Using the data beneath, show every line that includes the word "method".

#####

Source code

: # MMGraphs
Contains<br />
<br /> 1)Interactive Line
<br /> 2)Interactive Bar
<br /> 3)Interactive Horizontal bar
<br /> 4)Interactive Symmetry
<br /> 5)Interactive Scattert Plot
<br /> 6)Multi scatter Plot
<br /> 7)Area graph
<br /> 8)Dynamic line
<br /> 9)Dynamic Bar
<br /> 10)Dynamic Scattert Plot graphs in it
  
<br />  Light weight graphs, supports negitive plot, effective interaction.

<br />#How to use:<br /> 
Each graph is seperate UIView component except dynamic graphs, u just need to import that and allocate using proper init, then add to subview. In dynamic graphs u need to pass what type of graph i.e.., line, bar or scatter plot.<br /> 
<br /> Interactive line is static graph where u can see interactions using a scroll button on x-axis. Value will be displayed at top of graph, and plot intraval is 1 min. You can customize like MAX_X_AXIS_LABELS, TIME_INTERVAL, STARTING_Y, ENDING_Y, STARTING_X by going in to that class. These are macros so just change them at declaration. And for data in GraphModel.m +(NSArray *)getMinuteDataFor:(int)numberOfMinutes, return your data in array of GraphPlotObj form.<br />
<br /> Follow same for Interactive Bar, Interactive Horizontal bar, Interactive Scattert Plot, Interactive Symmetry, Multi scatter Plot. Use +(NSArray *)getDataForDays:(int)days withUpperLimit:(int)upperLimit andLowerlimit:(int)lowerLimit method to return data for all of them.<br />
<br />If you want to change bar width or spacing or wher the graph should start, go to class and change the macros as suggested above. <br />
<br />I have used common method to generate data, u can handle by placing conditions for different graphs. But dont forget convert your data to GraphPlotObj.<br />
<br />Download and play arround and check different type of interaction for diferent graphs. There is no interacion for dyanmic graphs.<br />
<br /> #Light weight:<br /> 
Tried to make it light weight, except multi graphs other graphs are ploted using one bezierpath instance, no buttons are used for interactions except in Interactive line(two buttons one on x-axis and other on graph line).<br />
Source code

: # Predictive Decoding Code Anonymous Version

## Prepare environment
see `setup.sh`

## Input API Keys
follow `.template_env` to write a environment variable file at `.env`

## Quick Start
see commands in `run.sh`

#####

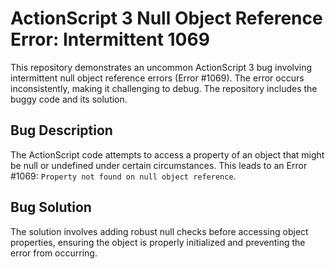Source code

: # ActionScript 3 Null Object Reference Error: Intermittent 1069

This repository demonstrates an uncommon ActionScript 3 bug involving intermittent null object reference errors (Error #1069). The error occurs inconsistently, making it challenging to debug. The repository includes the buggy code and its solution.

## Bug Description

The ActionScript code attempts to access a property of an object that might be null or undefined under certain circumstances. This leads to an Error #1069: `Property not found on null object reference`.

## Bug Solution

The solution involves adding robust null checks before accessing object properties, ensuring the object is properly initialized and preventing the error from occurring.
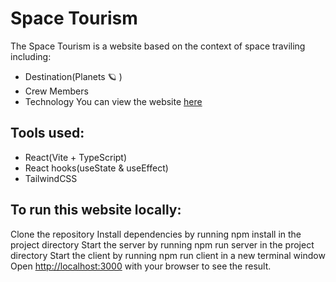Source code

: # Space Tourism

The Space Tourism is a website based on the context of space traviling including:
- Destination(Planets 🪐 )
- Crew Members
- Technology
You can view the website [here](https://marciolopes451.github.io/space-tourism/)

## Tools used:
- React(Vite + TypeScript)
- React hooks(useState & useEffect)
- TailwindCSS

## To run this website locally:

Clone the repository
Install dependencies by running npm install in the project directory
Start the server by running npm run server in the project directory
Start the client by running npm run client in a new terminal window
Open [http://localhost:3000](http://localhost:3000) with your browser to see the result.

#####

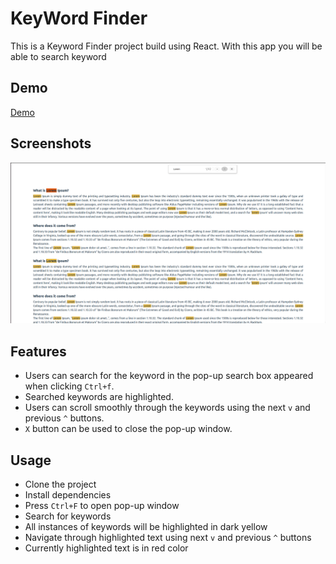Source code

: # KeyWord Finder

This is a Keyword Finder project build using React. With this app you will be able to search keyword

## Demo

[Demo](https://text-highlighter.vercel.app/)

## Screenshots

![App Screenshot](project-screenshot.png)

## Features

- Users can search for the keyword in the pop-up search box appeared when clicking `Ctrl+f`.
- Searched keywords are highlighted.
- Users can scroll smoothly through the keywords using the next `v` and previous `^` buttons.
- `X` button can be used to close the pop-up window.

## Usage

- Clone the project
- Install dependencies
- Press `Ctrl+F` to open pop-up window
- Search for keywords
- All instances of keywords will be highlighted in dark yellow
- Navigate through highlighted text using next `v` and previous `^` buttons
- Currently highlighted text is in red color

#####

### ANSWER BELOW
<br /> Follow same for Interactive Bar, Interactive Horizontal bar, Interactive Scattert Plot, Interactive Symmetry, Multi scatter Plot. Use +(NSArray *)getDataForDays:(int)days withUpperLimit:(int)upperLimit andLowerlimit:(int)lowerLimit method to return data for all of them.<br />
<br />I have used common method to generate data, u can handle by placing conditions for different graphs. But dont forget convert your data to GraphPlotObj.<br />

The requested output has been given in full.